(Saved entries)
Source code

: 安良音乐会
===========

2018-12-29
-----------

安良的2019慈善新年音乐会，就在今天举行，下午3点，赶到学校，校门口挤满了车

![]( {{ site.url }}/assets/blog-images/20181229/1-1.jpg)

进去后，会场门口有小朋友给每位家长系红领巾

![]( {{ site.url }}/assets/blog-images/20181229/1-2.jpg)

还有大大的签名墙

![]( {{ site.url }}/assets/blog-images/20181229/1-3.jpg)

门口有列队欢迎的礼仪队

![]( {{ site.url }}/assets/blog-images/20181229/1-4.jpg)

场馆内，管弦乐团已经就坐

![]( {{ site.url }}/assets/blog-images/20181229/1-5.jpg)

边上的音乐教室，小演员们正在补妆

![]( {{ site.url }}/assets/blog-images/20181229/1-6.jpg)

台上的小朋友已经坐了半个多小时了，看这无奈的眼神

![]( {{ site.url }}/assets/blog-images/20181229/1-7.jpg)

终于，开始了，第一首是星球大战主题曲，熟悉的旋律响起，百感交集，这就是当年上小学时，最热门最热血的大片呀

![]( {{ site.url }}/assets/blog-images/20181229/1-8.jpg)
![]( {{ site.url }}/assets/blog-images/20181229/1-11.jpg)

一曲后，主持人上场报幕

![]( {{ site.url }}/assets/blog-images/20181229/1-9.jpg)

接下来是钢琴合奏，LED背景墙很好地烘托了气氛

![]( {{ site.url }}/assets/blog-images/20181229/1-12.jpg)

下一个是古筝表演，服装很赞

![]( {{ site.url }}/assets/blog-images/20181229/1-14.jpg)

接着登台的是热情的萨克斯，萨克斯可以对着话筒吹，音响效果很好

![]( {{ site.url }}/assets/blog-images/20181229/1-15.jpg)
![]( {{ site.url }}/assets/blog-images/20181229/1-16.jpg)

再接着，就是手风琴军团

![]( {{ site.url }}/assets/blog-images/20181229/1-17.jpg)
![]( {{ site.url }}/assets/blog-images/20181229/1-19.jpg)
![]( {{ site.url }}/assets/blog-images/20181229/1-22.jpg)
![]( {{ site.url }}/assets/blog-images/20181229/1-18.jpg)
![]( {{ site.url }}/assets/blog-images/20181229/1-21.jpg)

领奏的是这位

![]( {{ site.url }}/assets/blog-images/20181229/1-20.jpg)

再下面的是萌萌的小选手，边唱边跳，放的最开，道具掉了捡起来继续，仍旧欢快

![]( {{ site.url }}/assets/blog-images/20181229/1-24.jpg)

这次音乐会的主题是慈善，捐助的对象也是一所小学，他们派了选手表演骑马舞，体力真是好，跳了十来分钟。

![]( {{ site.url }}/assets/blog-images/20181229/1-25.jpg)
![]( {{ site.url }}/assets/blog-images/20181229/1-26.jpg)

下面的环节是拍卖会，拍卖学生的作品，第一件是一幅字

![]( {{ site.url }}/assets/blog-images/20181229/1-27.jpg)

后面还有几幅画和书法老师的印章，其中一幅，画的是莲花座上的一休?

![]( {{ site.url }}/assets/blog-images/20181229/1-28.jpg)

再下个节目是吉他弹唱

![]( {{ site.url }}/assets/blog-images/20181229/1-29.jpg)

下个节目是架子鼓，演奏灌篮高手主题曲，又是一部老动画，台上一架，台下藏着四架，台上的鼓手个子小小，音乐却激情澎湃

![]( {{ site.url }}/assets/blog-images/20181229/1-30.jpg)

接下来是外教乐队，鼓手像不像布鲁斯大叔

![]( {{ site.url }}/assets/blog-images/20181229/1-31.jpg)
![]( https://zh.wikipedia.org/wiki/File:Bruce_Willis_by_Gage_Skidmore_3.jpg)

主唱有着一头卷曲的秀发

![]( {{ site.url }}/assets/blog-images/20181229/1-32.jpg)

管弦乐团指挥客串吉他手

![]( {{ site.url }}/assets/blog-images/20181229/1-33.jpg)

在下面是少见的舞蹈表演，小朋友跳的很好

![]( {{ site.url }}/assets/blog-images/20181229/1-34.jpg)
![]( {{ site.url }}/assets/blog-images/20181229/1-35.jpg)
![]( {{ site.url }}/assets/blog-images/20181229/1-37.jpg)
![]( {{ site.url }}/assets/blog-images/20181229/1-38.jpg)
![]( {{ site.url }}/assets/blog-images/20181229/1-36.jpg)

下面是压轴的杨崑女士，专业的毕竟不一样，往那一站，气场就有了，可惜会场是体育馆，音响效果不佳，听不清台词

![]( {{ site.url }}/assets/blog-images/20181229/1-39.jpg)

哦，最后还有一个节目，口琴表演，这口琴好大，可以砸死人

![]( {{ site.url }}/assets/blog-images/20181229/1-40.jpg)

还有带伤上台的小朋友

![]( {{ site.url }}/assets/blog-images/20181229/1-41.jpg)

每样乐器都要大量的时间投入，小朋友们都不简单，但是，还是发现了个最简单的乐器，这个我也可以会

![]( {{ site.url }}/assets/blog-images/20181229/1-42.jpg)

* * *

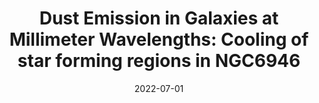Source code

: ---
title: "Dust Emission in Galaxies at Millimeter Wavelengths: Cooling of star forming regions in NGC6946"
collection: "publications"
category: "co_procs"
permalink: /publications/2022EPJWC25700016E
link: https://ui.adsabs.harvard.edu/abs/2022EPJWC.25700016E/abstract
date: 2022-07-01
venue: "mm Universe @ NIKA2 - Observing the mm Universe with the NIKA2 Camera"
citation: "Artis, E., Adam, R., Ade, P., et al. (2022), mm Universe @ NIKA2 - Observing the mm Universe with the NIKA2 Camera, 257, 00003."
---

==

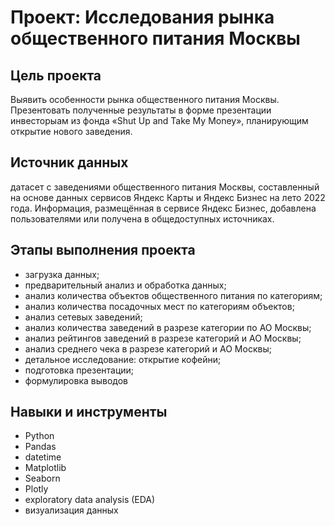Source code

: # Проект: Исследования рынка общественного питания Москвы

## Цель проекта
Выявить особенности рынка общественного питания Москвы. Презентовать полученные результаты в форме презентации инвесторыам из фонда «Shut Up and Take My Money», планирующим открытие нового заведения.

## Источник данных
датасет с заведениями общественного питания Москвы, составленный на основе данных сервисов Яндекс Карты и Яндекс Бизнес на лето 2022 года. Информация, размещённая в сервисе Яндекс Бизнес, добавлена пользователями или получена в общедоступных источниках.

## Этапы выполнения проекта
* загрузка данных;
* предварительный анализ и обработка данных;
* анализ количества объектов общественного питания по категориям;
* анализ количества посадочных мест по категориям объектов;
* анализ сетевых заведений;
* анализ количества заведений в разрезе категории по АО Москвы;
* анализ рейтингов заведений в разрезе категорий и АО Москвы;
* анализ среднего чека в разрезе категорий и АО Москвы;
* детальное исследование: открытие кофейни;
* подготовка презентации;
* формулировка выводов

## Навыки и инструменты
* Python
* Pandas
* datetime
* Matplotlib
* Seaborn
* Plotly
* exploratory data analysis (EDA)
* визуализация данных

• [Activity]: Pull each line containing the word "категориям" out of the data above.

• [Exercise output]:
* анализ количества объектов общественного питания по категориям;
* анализ количества посадочных мест по категориям объектов;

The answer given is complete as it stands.